## Interactive Model Comparison: Fine-Tuned vs. Pretrained Whisper on ATC Data

### Notebook Overview

This notebook provides an interactive way to explore the performance of the fine-tuned `Whisper medium.en` model on air traffic control (ATC) data, and compare it to the base pretrained `Whisper medium.en` model. You will be able to listen to the audio samples, view the corresponding transcriptions, and observe the Word Error Rate (WER) for both models.

We’ll look at:
- Samples with the worst WER for both the fine-tuned and pretrained models, giving insight into where each model struggles.
- A way to explore specific samples of your choice, comparing the models' performance on the same data.
- Randomly selected samples from the fine-tuned model to observe its broader performance on ATC data.

The goal of this notebook is to offer a hands-on and interactive approach to model evaluation, allowing you to hear the audio and compare transcription accuracy between models.

---


### Setup: Import Libraries, Load Dataset, and Evaluation Results

First, we import the necessary libraries and load the ATC dataset. Then, we read in the evaluation results from CSV files for both the fine-tuned and pretrained Whisper models. These results will allow us to compare model performance and analyze the Word Error Rate (WER) for each sample.

In [2]:
import pandas as pd
import numpy as np
import IPython.display as ipd
from datasets import load_dataset

# Load the dataset
dataset = load_dataset("jacktol/atc-dataset")

# Load CSV files
csv_file_fine_tuned = "whisper-medium.en-fine-tuned-for-ATC-15.08-WER-evaluation-data.csv"
csv_file_pretrained = "whisper-medium.en-94.59-WER-evaluation-data.csv"

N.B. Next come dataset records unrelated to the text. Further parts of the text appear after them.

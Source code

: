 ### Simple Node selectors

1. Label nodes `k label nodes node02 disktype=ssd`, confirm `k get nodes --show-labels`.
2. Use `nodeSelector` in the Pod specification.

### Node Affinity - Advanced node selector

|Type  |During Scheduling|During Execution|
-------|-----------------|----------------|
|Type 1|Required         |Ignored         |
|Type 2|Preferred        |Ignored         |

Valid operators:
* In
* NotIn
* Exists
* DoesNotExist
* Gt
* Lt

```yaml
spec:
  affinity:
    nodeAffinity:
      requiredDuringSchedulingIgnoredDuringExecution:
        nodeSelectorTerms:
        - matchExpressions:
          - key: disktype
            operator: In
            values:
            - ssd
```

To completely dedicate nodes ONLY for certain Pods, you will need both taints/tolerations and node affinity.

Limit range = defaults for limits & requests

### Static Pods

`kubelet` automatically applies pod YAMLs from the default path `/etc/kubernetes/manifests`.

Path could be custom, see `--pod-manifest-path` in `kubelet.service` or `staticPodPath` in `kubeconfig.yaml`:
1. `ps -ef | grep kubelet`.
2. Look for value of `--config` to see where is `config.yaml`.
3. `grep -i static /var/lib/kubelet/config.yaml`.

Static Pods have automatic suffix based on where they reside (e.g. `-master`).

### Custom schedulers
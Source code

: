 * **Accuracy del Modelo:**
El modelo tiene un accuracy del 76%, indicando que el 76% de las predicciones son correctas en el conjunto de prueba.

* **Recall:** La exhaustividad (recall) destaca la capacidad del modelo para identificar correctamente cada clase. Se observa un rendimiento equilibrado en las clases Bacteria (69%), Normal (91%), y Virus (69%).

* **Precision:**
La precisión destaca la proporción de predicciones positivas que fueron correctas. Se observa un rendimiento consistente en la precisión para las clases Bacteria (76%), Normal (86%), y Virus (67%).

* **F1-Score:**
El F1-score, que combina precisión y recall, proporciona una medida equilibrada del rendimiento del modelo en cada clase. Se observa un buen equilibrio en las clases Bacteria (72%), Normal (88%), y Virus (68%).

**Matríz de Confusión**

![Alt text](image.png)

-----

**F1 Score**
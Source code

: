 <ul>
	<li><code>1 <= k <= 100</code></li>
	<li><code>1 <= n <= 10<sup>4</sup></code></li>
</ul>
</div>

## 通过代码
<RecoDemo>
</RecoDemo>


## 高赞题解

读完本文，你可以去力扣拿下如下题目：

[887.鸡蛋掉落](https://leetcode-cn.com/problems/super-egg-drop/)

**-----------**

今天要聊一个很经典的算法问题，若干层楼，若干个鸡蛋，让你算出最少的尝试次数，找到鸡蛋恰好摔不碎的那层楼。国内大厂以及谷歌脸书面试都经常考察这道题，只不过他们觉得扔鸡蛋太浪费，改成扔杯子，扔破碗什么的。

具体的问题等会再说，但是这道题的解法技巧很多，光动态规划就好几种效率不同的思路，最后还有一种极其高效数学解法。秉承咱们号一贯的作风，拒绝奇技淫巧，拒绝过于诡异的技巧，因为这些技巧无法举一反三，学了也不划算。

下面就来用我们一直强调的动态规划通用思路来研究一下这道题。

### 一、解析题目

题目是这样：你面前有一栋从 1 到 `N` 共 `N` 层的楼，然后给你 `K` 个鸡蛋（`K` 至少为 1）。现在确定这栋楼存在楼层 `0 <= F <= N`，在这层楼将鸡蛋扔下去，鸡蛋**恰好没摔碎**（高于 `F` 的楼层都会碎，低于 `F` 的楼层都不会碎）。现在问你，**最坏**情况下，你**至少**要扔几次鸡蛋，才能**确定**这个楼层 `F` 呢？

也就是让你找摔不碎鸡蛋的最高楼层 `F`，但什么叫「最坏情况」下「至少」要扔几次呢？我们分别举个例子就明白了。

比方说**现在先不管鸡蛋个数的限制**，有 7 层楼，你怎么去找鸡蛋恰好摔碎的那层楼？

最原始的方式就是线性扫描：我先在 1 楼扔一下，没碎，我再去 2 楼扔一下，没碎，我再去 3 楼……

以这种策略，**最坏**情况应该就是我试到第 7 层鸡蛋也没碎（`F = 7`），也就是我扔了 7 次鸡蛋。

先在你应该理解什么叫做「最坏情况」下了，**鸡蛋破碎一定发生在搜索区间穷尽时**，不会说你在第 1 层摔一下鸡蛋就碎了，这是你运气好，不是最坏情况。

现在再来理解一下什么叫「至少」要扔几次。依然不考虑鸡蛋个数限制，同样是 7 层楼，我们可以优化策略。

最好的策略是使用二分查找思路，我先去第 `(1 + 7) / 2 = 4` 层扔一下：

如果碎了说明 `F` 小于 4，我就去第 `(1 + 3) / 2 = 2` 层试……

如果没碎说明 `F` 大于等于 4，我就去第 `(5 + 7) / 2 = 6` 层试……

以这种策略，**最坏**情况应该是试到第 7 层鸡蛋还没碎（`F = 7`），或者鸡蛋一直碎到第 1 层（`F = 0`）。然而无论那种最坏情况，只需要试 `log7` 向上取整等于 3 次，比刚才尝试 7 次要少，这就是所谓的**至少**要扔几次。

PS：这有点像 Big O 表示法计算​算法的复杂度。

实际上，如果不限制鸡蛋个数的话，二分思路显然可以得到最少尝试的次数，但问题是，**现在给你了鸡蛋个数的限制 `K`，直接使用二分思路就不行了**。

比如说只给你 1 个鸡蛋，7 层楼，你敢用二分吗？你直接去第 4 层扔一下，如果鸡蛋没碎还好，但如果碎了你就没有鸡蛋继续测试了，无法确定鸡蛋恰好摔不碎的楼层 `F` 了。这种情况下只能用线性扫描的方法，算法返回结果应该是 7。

df_fine_tuned = pd.read_csv(csv_file_fine_tuned)
df_pretrained = pd.read_csv(csv_file_pretrained)

### Top N Samples with the Worst WER (Fine-Tuned Model)

Below, we will look at the top N samples where the fine-tuned model struggled the most. This will help identify the cases where the model's predictions deviated significantly from the ground truth, as measured by WER. I've selected the top 2 samples, but feel free to adjust the number.

In [3]:
def display_top_n_worst_wer_fine_tuned(n):
    try:
        top_n_worst_wer = df_fine_tuned.sort_values(by='WER', ascending=False).head(n)
        
        for idx, sample in top_n_worst_wer.iterrows():
            sample_number = int(sample['Sample'])
            ground_truth = sample['Ground Truth']
            prediction = sample['Prediction']
            wer = sample['WER']

            try:
                dataset_sample = dataset['test'][sample_number - 1]
                audio_array = np.array(dataset_sample['audio']['array'])
                audio_sr = dataset_sample['audio']['sampling_rate']

                print(f"Sample {sample_number}:")
                print(f"WER: {wer}")
                print(f"Ground Truth: {ground_truth}")
                print(f"Prediction: {prediction}")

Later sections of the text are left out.